There have been several developments in Australia over that past month that affect businesses, including changes to the goods and services tax (GST) rules, more transparency on the beneficial owners of companies, and amendments to transfer pricing provisions. All of these recent changes are discussed below.

Proposed legislation to introduce GST on low value imported goods

On February 16 2017, the government introduced a bill in Parliament that proposes extending GST to low value imports of physical goods (being goods valued at A$1,000 ($750) or less) imported by consumers from July 1 2017.

In some situations, operators of electronic distribution platforms and entities that assist consumers to acquire goods from overseas are deemed to make the supply and thus liable to account for GST.

On February 24 2017, the Australian Taxation Office (ATO) released a draft law companion guideline LCG 2017/D2 (Draft Guideline), which discusses the amendments proposed in the bill. The draft guideline discusses, among other things, the method to calculate the GST payable on a supply of low-value goods, the rules to prevent double taxation of goods and how the rules interact with other rules under which supplies are connected with Australia.

Increasing transparency of beneficial ownership of companies: Consultation paper

Separately, on February 13 2017, the Minister for Revenue and Financial Services Kelly O'Dwyer released for public consultation a paper, entitled "Increasing Transparency of the Beneficial Ownership of Companies", which seeks views on increasing the transparency of the beneficial ownership of companies to better assist the relevant authorities in various areas including tax evasion and money laundering. The release of the consultation paper is part of Australia's commitment to the G20's global transparency push to implement rules requiring the disclosure of beneficial ownership of legal entities.
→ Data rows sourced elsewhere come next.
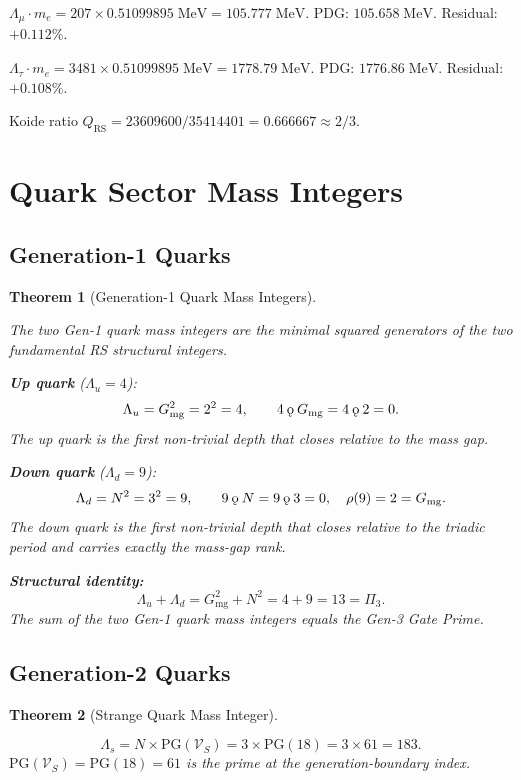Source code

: \documentclass[11pt,letterpaper]{article}
\theoremstyle{plain}
\newtheorem{theorem}{Theorem}[section]
\theoremstyle{definition}
\theoremstyle{remark}
\newcommand{\rank}{\rho}
\newcommand{\koppa}{\mathbin{\text{\rm\k{o}}}}
\newcommand{\VS}{\mathcal{V}_S}
\newcommand{\PG}{\mathrm{PG}}
\newcommand{\Gmg}{G_{\mathrm{mg}}}
\newcommand{\Pithree}{\Pi_3}
\newcommand{\Lambdamu}{\Lambda_\mu}
\newcommand{\Lambdatau}{\Lambda_\tau}
\begin{document}
\begin{verifybox}
$\Lambdamu\cdot m_e=207\times0.51099895\;\mathrm{MeV}=105.777\;\mathrm{MeV}$.
PDG: $105.658\;\mathrm{MeV}$.  Residual: $+0.112\%$.

$\Lambdatau\cdot m_e=3481\times0.51099895\;\mathrm{MeV}=1778.79\;\mathrm{MeV}$.
PDG: $1776.86\;\mathrm{MeV}$.  Residual: $+0.108\%$.

Koide ratio $Q_{\mathrm{RS}}=23609600/35414401=0.666667\approx2/3$.
\end{verifybox}

\section{Quark Sector Mass Integers}\label{sec:quarks}

\subsection{Generation-1 Quarks}

\begin{theorem}[Generation-1 Quark Mass
Integers]\label{thm:gen1quarks}
\begin{rsbox}
The two Gen-1 quark mass integers are the minimal squared generators
of the two fundamental RS structural integers.

\medskip\noindent\textbf{Up quark} ($\Lambda_u=4$):
\[
\Lambda_u=\Gmg^2=2^2=4,\qquad
4\koppa\Gmg=4\koppa2=0.
\]
The up quark is the first non-trivial depth that closes relative to
the mass gap.

\medskip\noindent\textbf{Down quark} ($\Lambda_d=9$):
\[
\Lambda_d=N^2=3^2=9,\qquad
9\koppa N=9\koppa3=0,\quad\rank(9)=2=\Gmg.
\]
The down quark is the first non-trivial depth that closes relative
to the triadic period and carries exactly the mass-gap rank.

\medskip\noindent\textbf{Structural identity:}
\[
\Lambda_u+\Lambda_d=\Gmg^2+N^2=4+9=13=\Pithree.
\]
The sum of the two Gen-1 quark mass integers equals the Gen-3 Gate
Prime.
\end{rsbox}
\end{theorem}

\subsection{Generation-2 Quarks}

\begin{theorem}[Strange Quark Mass Integer]\label{thm:strange}
\begin{rsbox}
\[
\Lambda_s=N\times\PG(\VS)=3\times\PG(18)=3\times61=183.
\]
$\PG(\VS)=\PG(18)=61$ is the prime at the generation-boundary index.
\end{rsbox}
\end{theorem}
\end{document}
ATO releases guidelines on simplified transfer pricing record keeping options

Recently, the ATO released Practical Compliance Guidelines PCG 2017/2, which outline the types of transactions or activities the ATO considers to be low risk in the context of international related party dealings and specifies the criteria for taxpayers to self-assess their eligibility to access the simplified transfer pricing record keeping regime.

Examples of eligible taxpayers include taxpayers with an annual Australian turnover of less than A$25 million (subject to satisfying the other criteria, including not having related party dealings with entities in specified countries, such as Cayman Islands and Bermuda), or where the total international related party dealings represent less than or equal to 2.5% of total turnover for the Australian economic group (plus other criteria).

Once eligible, these taxpayers are able to meet their compliance obligations with a reduced level of transfer pricing documentation and the ATO will not allocate compliance resources to review the covered transactions specified in that option for transfer pricing purposes, beyond reviewing the eligibility to use the option.

Transfer pricing rules to reflect revised OECD Guidelines

A legislation is now before the Australian Parliament that, if enacted, will ensure that the Australia's transfer pricing rules are interpreted to achieve consistency with the revised OECD Guidelines (which incorporate the recommendations set out in the BEPS reports to ensure that the international standards for transfer pricing rules should result in outcomes in which the allocation of profits is aligned with the economic activity). Requiring consistent interpretation with the amended OECD Guidelines (where relevant) does not imply that Australia is adopting the OECD functionally separate entity approach to the attribution of profits to permanent establishments. Australia will instead maintain the relevant business activity approach. These proposed amendments will apply to income years commencing on or after July 1 2016 if enacted.